═════ RECORDS FOR THE EXERCISE ═════

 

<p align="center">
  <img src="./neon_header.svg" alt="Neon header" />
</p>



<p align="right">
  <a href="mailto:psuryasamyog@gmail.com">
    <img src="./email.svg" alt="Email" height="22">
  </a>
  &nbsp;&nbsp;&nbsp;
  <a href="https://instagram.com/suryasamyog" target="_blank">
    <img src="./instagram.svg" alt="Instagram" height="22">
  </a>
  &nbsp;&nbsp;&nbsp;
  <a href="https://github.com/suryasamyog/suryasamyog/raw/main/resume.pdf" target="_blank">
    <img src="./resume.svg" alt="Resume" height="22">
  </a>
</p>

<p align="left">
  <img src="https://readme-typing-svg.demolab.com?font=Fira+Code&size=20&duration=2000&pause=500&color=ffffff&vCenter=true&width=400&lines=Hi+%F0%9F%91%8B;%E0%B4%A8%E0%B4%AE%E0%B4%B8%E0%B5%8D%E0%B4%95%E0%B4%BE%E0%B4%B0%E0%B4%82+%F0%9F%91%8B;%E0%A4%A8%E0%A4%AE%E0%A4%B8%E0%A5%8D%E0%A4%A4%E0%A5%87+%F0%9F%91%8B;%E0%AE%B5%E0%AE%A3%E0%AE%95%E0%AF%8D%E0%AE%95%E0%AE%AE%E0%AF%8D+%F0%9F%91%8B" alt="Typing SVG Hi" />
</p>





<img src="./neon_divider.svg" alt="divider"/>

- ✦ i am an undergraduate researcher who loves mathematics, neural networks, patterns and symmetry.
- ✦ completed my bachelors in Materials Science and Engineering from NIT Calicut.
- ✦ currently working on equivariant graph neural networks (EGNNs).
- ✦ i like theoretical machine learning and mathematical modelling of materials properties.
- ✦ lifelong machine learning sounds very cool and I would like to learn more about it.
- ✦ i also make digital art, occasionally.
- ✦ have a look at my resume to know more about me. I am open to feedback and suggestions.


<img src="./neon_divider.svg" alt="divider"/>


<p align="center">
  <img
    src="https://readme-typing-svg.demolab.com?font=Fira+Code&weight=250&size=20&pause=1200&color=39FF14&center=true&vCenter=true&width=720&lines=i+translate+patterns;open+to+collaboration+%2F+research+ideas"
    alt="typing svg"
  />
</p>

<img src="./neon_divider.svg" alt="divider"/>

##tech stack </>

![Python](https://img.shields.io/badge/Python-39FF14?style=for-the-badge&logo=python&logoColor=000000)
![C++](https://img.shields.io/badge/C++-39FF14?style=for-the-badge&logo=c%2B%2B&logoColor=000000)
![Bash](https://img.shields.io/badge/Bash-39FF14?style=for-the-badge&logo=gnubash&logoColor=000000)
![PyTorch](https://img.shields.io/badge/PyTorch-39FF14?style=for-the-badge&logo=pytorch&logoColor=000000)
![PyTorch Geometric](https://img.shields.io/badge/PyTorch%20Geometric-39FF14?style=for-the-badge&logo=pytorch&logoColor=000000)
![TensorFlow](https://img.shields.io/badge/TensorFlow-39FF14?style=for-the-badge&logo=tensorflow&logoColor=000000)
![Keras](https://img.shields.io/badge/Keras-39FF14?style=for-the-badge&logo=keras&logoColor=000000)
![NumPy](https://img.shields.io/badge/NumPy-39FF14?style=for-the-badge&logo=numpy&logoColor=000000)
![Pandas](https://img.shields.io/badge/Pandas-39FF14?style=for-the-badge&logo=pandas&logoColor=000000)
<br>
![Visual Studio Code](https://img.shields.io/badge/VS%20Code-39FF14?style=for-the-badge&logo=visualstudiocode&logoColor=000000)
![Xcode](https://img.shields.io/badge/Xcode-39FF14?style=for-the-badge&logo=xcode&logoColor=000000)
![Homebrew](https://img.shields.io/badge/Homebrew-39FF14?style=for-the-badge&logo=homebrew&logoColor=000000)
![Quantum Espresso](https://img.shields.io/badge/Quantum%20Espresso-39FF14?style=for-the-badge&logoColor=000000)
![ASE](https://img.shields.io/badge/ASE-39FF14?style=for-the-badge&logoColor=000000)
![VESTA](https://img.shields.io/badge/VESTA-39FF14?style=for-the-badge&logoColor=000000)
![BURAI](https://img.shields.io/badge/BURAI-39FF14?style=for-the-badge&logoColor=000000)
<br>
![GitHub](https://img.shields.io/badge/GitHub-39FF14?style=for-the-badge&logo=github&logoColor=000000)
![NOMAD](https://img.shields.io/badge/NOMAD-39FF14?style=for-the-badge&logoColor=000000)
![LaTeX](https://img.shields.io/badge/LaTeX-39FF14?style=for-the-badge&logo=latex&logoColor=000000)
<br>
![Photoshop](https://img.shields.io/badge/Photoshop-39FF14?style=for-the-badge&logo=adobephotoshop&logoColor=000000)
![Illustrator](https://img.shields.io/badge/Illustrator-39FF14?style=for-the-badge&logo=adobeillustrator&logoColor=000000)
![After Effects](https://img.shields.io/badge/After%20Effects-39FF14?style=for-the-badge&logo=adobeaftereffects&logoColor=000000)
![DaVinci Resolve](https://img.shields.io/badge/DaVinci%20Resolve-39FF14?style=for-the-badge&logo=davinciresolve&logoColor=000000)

═════

> _YOUR ASSIGNMENT_: In full and exactly as written, repeat the data.

> _RESULT BELOW_:
<p align="center">
  <img src="./neon_header.svg" alt="Neon header" />
</p>



<p align="right">
  <a href="mailto:psuryasamyog@gmail.com">
    <img src="./email.svg" alt="Email" height="22">
  </a>
  &nbsp;&nbsp;&nbsp;
  <a href="https://instagram.com/suryasamyog" target="_blank">
    <img src="./instagram.svg" alt="Instagram" height="22">
  </a>
  &nbsp;&nbsp;&nbsp;
  <a href="https://github.com/suryasamyog/suryasamyog/raw/main/resume.pdf" target="_blank">
    <img src="./resume.svg" alt="Resume" height="22">
  </a>
</p>

<p align="left">
  <img src="https://readme-typing-svg.demolab.com?font=Fira+Code&size=20&duration=2000&pause=500&color=ffffff&vCenter=true&width=400&lines=Hi+%F0%9F%91%8B;%E0%B4%A8%E0%B4%AE%E0%B4%B8%E0%B5%8D%E0%B4%95%E0%B4%BE%E0%B4%B0%E0%B4%82+%F0%9F%91%8B;%E0%A4%A8%E0%A4%AE%E0%A4%B8%E0%A5%8D%E0%A4%A4%E0%A5%87+%F0%9F%91%8B;%E0%AE%B5%E0%AE%A3%E0%AE%95%E0%AF%8D%E0%AE%95%E0%AE%AE%E0%AF%8D+%F0%9F%91%8B" alt="Typing SVG Hi" />
</p>





<img src="./neon_divider.svg" alt="divider"/>

- ✦ i am an undergraduate researcher who loves mathematics, neural networks, patterns and symmetry.
- ✦ completed my bachelors in Materials Science and Engineering from NIT Calicut.
- ✦ currently working on equivariant graph neural networks (EGNNs).
- ✦ i like theoretical machine learning and mathematical modelling of materials properties.
- ✦ lifelong machine learning sounds very cool and I would like to learn more about it.
- ✦ i also make digital art, occasionally.
- ✦ have a look at my resume to know more about me. I am open to feedback and suggestions.


<img src="./neon_divider.svg" alt="divider"/>


<p align="center">
  <img
    src="https://readme-typing-svg.demolab.com?font=Fira+Code&weight=250&size=20&pause=1200&color=39FF14&center=true&vCenter=true&width=720&lines=i+translate+patterns;open+to+collaboration+%2F+research+ideas"
    alt="typing svg"
  />
</p>

<img src="./neon_divider.svg" alt="divider"/>

##tech stack </>

![Python](https://img.shields.io/badge/Python-39FF14?style=for-the-badge&logo=python&logoColor=000000)
![C++](https://img.shields.io/badge/C++-39FF14?style=for-the-badge&logo=c%2B%2B&logoColor=000000)
![Bash](https://img.shields.io/badge/Bash-39FF14?style=for-the-badge&logo=gnubash&logoColor=000000)
![PyTorch](https://img.shields.io/badge/PyTorch-39FF14?style=for-the-badge&logo=pytorch&logoColor=000000)
![PyTorch Geometric](https://img.shields.io/badge/PyTorch%20Geometric-39FF14?style=for-the-badge&logo=pytorch&logoColor=000000)
![TensorFlow](https://img.shields.io/badge/TensorFlow-39FF14?style=for-the-badge&logo=tensorflow&logoColor=000000)
![Keras](https://img.shields.io/badge/Keras-39FF14?style=for-the-badge&logo=keras&logoColor=000000)
![NumPy](https://img.shields.io/badge/NumPy-39FF14?style=for-the-badge&logo=numpy&logoColor=000000)
![Pandas](https://img.shields.io/badge/Pandas-39FF14?style=for-the-badge&logo=pandas&logoColor=000000)
<br>
![Visual Studio Code](https://img.shields.io/badge/VS%20Code-39FF14?style=for-the-badge&logo=visualstudiocode&logoColor=000000)
![Xcode](https://img.shields.io/badge/Xcode-39FF14?style=for-the-badge&logo=xcode&logoColor=000000)
![Homebrew](https://img.shields.io/badge/Homebrew-39FF14?style=for-the-badge&logo=homebrew&logoColor=000000)
![Quantum Espresso](https://img.shields.io/badge/Quantum%20Espresso-39FF14?style=for-the-badge&logoColor=000000)
![ASE](https://img.shields.io/badge/ASE-39FF14?style=for-the-badge&logoColor=000000)
![VESTA](https://img.shields.io/badge/VESTA-39FF14?style=for-the-badge&logoColor=000000)
![BURAI](https://img.shields.io/badge/BURAI-39FF14?style=for-the-badge&logoColor=000000)
<br>
![GitHub](https://img.shields.io/badge/GitHub-39FF14?style=for-the-badge&logo=github&logoColor=000000)
![NOMAD](https://img.shields.io/badge/NOMAD-39FF14?style=for-the-badge&logoColor=000000)
![LaTeX](https://img.shields.io/badge/LaTeX-39FF14?style=for-the-badge&logo=latex&logoColor=000000)
<br>
![Photoshop](https://img.shields.io/badge/Photoshop-39FF14?style=for-the-badge&logo=adobephotoshop&logoColor=000000)
![Illustrator](https://img.shields.io/badge/Illustrator-39FF14?style=for-the-badge&logo=adobeillustrator&logoColor=000000)
![After Effects](https://img.shields.io/badge/After%20Effects-39FF14?style=for-the-badge&logo=adobeaftereffects&logoColor=000000)
![DaVinci Resolve](https://img.shields.io/badge/DaVinci%20Resolve-39FF14?style=for-the-badge&logo=davinciresolve&logoColor=000000)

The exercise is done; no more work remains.